This recipe for Superfood Poke Bowls happened by complete accident, but it turned out so well, I just had to share it with the world. You can also thank the meltdown that my two year old had that day that led to an early bedtime, and thus my desire to treat myself to a gourmet dinner!
Superfood Poke Bowls
1/2 yellow onion, diced
1 Tbsp minced garlic
3 cups kale leaves, torn into small pieces
1 15oz. can diced tomatoes
1 15oz. can black beans
1 tsp turmeric
1/2 tsp black pepper
4- 6 oz. tuna steaks
3 cups cooked quinoa
2 Tbsp tamari sauce
Optional: Additional roasted root veggies (I love roasted potatoes for this dish)
Pre heat a large skillet over medium heat. Add 1-2 Tbsp avocado oil to the skillet to coat the bottom. Add diced onion to the pan and let saute for 5-10 minutes until the onions start to soften. (You can let these go longer if you want more carmelized onions.)
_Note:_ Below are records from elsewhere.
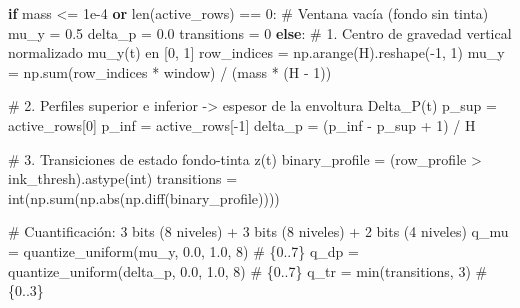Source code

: \documentclass[
  spanish,
  us-letterpaper,
]{scrreprt}
\newenvironment{Shaded}{\begin{snugshade}}{\end{snugshade}}
\newcommand{\BuiltInTok}[1]{\textcolor[rgb]{0.00,0.23,0.31}{#1}}
\newcommand{\CommentTok}[1]{\textcolor[rgb]{0.37,0.37,0.37}{#1}}
\newcommand{\ControlFlowTok}[1]{\textcolor[rgb]{0.00,0.23,0.31}{\textbf{#1}}}
\newcommand{\DecValTok}[1]{\textcolor[rgb]{0.68,0.00,0.00}{#1}}
\newcommand{\FloatTok}[1]{\textcolor[rgb]{0.68,0.00,0.00}{#1}}
\newcommand{\KeywordTok}[1]{\textcolor[rgb]{0.00,0.23,0.31}{\textbf{#1}}}
\newcommand{\NormalTok}[1]{\textcolor[rgb]{0.00,0.23,0.31}{#1}}
\newcommand{\OperatorTok}[1]{\textcolor[rgb]{0.37,0.37,0.37}{#1}}
\theoremstyle{definition}
\theoremstyle{remark}
\begin{document}
\begin{Shaded}
\begin{Highlighting}[]
        \ControlFlowTok{if}\NormalTok{ mass }\OperatorTok{\textless{}=} \FloatTok{1e{-}4} \KeywordTok{or} \BuiltInTok{len}\NormalTok{(active\_rows) }\OperatorTok{==} \DecValTok{0}\NormalTok{:}
            \CommentTok{\# Ventana vacía (fondo sin tinta)}
\NormalTok{            mu\_y }\OperatorTok{=} \FloatTok{0.5}
\NormalTok{            delta\_p }\OperatorTok{=} \FloatTok{0.0}
\NormalTok{            transitions }\OperatorTok{=} \DecValTok{0}
        \ControlFlowTok{else}\NormalTok{:}
            \CommentTok{\# 1. Centro de gravedad vertical normalizado mu\_y(t) en [0, 1]}
\NormalTok{            row\_indices }\OperatorTok{=}\NormalTok{ np.arange(H).reshape(}\OperatorTok{{-}}\DecValTok{1}\NormalTok{, }\DecValTok{1}\NormalTok{)}
\NormalTok{            mu\_y }\OperatorTok{=}\NormalTok{ np.}\BuiltInTok{sum}\NormalTok{(row\_indices }\OperatorTok{*}\NormalTok{ window) }\OperatorTok{/}\NormalTok{ (mass }\OperatorTok{*}\NormalTok{ (H }\OperatorTok{{-}} \DecValTok{1}\NormalTok{))}

            \CommentTok{\# 2. Perfiles superior e inferior {-}\textgreater{} espesor de la envoltura Delta\_P(t)}
\NormalTok{            p\_sup }\OperatorTok{=}\NormalTok{ active\_rows[}\DecValTok{0}\NormalTok{]}
\NormalTok{            p\_inf }\OperatorTok{=}\NormalTok{ active\_rows[}\OperatorTok{{-}}\DecValTok{1}\NormalTok{]}
\NormalTok{            delta\_p }\OperatorTok{=}\NormalTok{ (p\_inf }\OperatorTok{{-}}\NormalTok{ p\_sup }\OperatorTok{+} \DecValTok{1}\NormalTok{) }\OperatorTok{/}\NormalTok{ H}

            \CommentTok{\# 3. Transiciones de estado fondo{-}tinta z(t)}
\NormalTok{            binary\_profile }\OperatorTok{=}\NormalTok{ (row\_profile }\OperatorTok{\textgreater{}}\NormalTok{ ink\_thresh).astype(}\BuiltInTok{int}\NormalTok{)}
\NormalTok{            transitions }\OperatorTok{=} \BuiltInTok{int}\NormalTok{(np.}\BuiltInTok{sum}\NormalTok{(np.}\BuiltInTok{abs}\NormalTok{(np.diff(binary\_profile))))}

        \CommentTok{\# Cuantificación: 3 bits (8 niveles) + 3 bits (8 niveles) + 2 bits (4 niveles)}
\NormalTok{        q\_mu }\OperatorTok{=}\NormalTok{ quantize\_uniform(mu\_y, }\FloatTok{0.0}\NormalTok{, }\FloatTok{1.0}\NormalTok{, }\DecValTok{8}\NormalTok{)          }\CommentTok{\# \{0..7\}}
\NormalTok{        q\_dp }\OperatorTok{=}\NormalTok{ quantize\_uniform(delta\_p, }\FloatTok{0.0}\NormalTok{, }\FloatTok{1.0}\NormalTok{, }\DecValTok{8}\NormalTok{)       }\CommentTok{\# \{0..7\}}
\NormalTok{        q\_tr }\OperatorTok{=} \BuiltInTok{min}\NormalTok{(transitions, }\DecValTok{3}\NormalTok{)                          }\CommentTok{\# \{0..3\}}


\end{Highlighting}
\end{Shaded}
\end{document}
Next, add in the garlic, and saute it with the onions for another 5 minutes. The, add in the kale leaves, black beans, tomatoes, turmeric, and black pepper. Stir to combine and saute for an additional 5-10 minutes to let the kale leaves wilt and the flavors combine. Remove the veggie mixture from the skillet into a bowl and set aside.
Combine the cooked quinoa and tamari sauce and stir to combine. Divide the quinoa into 4 bowls. Top each bowl with 1/4 of the turmeric veggie mixture. Then divide your roasted veggies between all four bowls (if using).
Finally, cut your raw tuna steaks into bite-size pieces and add to each bowl. Add desired seasonings (My favorite is Trader Joe’s Everything but the Bagel Spice.) and enjoy!